The RIPE NCC courses were informative but as I was only really interested in the course presented on the second day (Routing Registry Course), I was really only tagging along for the 'LIR Training' and 'Introduction to IPv6' courses - primarily as 'support' for my colleague who is still trying to find his feet with some of the more esoteric parts of our infrastructure (mainly IPv6!).

I took the opportunity to wear my freebie 'IPv6 Certified Sage' shirt I received from Hurricane Electric; primarily because it was likely going to be the only opportunity I would get to do so where I wouldn't have endless people coming up to me asking WTF it meant and also to emphasize that, like all 'sages', I had no problem in dispensing lots of advice relating to some of the more 'interesting' issues and gotchas to some of the fellow delegates who have the task of IPv6-enabling their own networks.

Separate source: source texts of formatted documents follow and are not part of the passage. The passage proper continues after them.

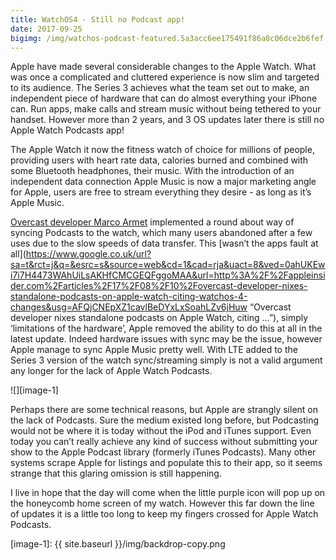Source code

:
 ```yaml
---
title: WatchOS4 - Still no Podcast app!
date: 2017-09-25
bigimg: /img/watchos-podcast-featured.5a3acc6ee175491f86a8c06dce2b6fef.png
---
```


Apple have made several considerable changes to the Apple Watch. What was once a complicated and cluttered experience is now slim and targeted to its audience. The Series 3 achieves what the team set out to make, an independent piece of hardware that can do almost everything your iPhone can. Run apps, make calls and stream music without being tethered to your handset. However more than 2 years, and 3 OS updates later there is still no Apple Watch Podcasts app!

The Apple Watch it now the fitness watch of choice for millions of people, providing users with heart rate data, calories burned and combined with some Bluetooth headphones, their music. With the introduction of an independent data connection Apple Music is now a major marketing angle for Apple, users are free to stream everything they desire - as long as it’s Apple Music.  

[Overcast developer Marco Armet][1] implemented a round about way of syncing Podcasts to the watch, which many users abandoned after a few uses due to the slow speeds of data transfer. This [wasn’t the apps fault at all](https://www.google.co.uk/url?sa=t&rct=j&q=&esrc=s&source=web&cd=1&cad=rja&uact=8&ved=0ahUKEwi7i7H4473WAhUiLsAKHfCMCGEQFggoMAA&url=http%3A%2F%2Fappleinsider.com%2Farticles%2F17%2F08%2F10%2Fovercast-developer-nixes-standalone-podcasts-on-apple-watch-citing-watchos-4-changes&usg=AFQjCNEpXZ1cavlBeDYxLxSoahLZv6jHuw “Overcast developer nixes standalone podcasts on Apple Watch, citing ...”), simply ‘limitations of the hardware’, Apple removed the ability to do this at all in the latest update. Indeed hardware issues with sync may be the issue, however Apple manage to sync Apple Music pretty well. With LTE added to the Series 3 version of the watch sync/streaming simply is not a valid argument any longer for the lack of Apple Watch Podcasts. 

![][image-1]

Perhaps there are some technical reasons, but Apple are strangly silent on the lack of Podcasts. Sure the medium existed long before, but Podcasting would not be where it is today without the iPod and iTunes support. Even today you can’t really achieve any kind of success without submitting your show to the Apple Podcast library (formerly iTunes Podcasts). Many other systems scrape Apple for listings and populate this to their app, so it seems strange that this glaring omission is still happening. 

I live in hope that the day will come when the little purple icon will pop up on the honeycomb home screen of my watch. However this far down the line of updates it is a little too long to keep my fingers crossed for Apple Watch Podcasts.

[1]:	https://itunes.apple.com/us/app/overcast-podcast-player/id888422857?ls=1&mt=8&at=11lIuy&ct=site-frontpage

[image-1]:	{{ site.baseurl }}/img/backdrop-copy.png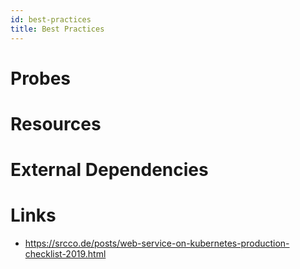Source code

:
 ```yaml
---
id: best-practices
title: Best Practices
---
```



# Probes

# Resources


# External Dependencies

# Links
* https://srcco.de/posts/web-service-on-kubernetes-production-checklist-2019.html
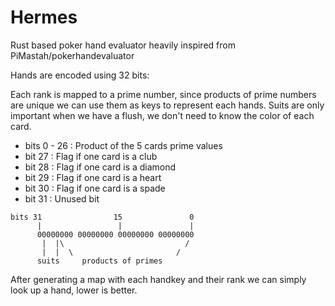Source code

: # Hermes

Rust based poker hand evaluator heavily inspired from PiMastah/pokerhandevaluator

Hands are encoded using 32 bits:

Each rank is mapped to a prime number, since products of prime numbers are unique we can use them as keys to represent each hands.
Suits are only important when we have a flush, we don't need to know the color of each card.

- bits 0 - 26 : Product of the 5 cards prime values 
- bit 27 : Flag if one card is a club
- bit 28 : Flag if one card is a diamond
- bit 29 : Flag if one card is a heart
- bit 30 : Flag if one card is a spade
- bit 31 : Unused bit

```
bits 31                15               0
      |                 |               |
      00000000 00000000 00000000 00000000
       |  |\                           /
       |  |  \                       /
      suits     products of primes   
```
After generating a map with each handkey and their rank we can simply look up a hand, lower is better.
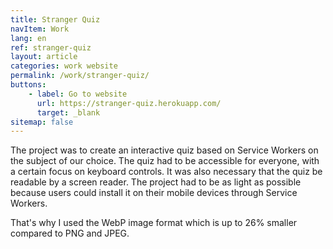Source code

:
 ```yaml
---
title: Stranger Quiz
navItem: Work
lang: en
ref: stranger-quiz
layout: article
categories: work website
permalink: /work/stranger-quiz/
buttons:
    - label: Go to website
      url: https://stranger-quiz.herokuapp.com/
      target: _blank
sitemap: false
---
```


The project was to create an interactive quiz based on Service Workers on the subject of our choice. The quiz had to be accessible for everyone, with a certain focus on keyboard controls. It was also necessary that the quiz be readable by a screen reader. The project had to be as light as possible because users could install it on their mobile devices through Service Workers.

That's why I used the WebP image format which is up to 26% smaller compared to PNG and JPEG.
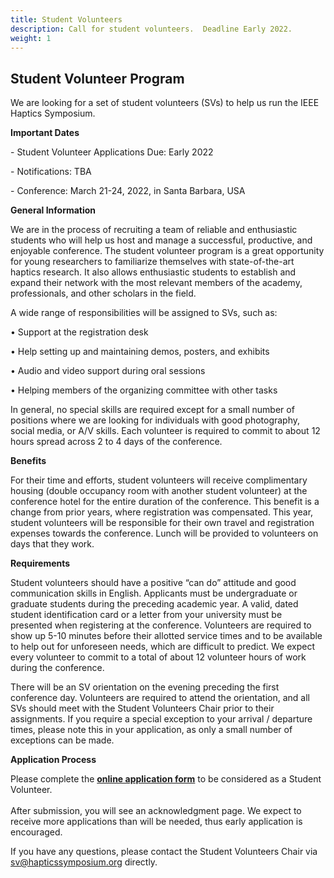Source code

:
 ```yaml
---
title: Student Volunteers
description: Call for student volunteers.  Deadline Early 2022.
weight: 1
---
```

## Student Volunteer Program

We are looking for a set of student volunteers (SVs) to help us run the IEEE Haptics Symposium.

**Important Dates**

\- Student Volunteer Applications Due:  Early 2022

\- Notifications: TBA

\- Conference: March 21-24, 2022, in Santa Barbara, USA

**General Information**

We are in the process of recruiting a team of reliable and enthusiastic students who will help us host and manage a successful, productive, and enjoyable conference. The student volunteer program is a great opportunity for young researchers to familiarize themselves with state-of-the-art haptics research. It also allows enthusiastic students to establish and expand their network with the most relevant members of the academy, professionals, and other scholars in the field.

A wide range of responsibilities will be assigned to SVs, such as:

•	Support at the registration desk

•	Help setting up and maintaining demos, posters, and exhibits

•	Audio and video support during oral sessions

•	Helping members of the organizing committee with other tasks

In general, no special skills are required except for a small number of positions where we are looking for individuals with good photography, social media, or A/V skills. Each volunteer is required to commit to about 12 hours spread across 2 to 4 days of the conference.

**Benefits**

For their time and efforts, student volunteers will receive complimentary housing (double occupancy room with another student volunteer) at the conference hotel for the entire duration of the conference. This benefit is a change from prior years, where registration was compensated. This year, student volunteers will be responsible for their own travel and registration expenses towards the conference. Lunch will be provided to volunteers on days that they work. 

**Requirements**

Student volunteers should have a positive “can do” attitude and good communication skills in English. Applicants must be undergraduate or graduate students during the preceding academic year. A valid, dated student identification card or a letter from your university must be presented when registering at the conference. Volunteers are required to show up 5-10 minutes before their allotted service times and to be available to help out for unforeseen needs, which are difficult to predict. We expect every volunteer to commit to a total of about 12 volunteer hours of work during the conference.

There will be an SV orientation on the evening preceding the first conference day. Volunteers are required to attend the orientation, and all SVs should meet with the Student Volunteers Chair prior to their assignments. If you require a special exception to your arrival / departure times, please note this in your application, as only a small number of exceptions can be made.

**Application Process**

Please complete the [**online application form**](https://forms.gle/ZQpy7GdHXx2pYxDV8) to be considered as a Student Volunteer.\
\
After submission, you will see an acknowledgment page. We expect to receive more applications than will be needed, thus early application is encouraged. 

If you have any questions, please contact the Student Volunteers Chair via sv@hapticssymposium.org directly.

In my own way, I hope that I managed to dispel some of the myths and fears about IPv6 as I was aware that RIPE NCC have to be seen to 'push' IPv6 but they aren't the ones who have to retro-fit the countless existing networks which will need to use it; the trainers know RIPE policy and they acknowledge that they know 'how it all works' but don't have the necessary hands-on experience to advise their LIRs on specific deployment scenarios, so, if I had to really pick the course apart, I think the one thing that it lacks would be the assuring words from someone who has actually done what they now need to do and managed to come out the other side with a 100% IPv6-enabled network that didn't end up breaking IPv4 in the process ;-)

For those who asked for my business card, Googled(tm) my name and found this post, I sincerely hope I did a good job of convincing you that IPv6 isn't something you need to be afraid of and I look forward to hearing from you!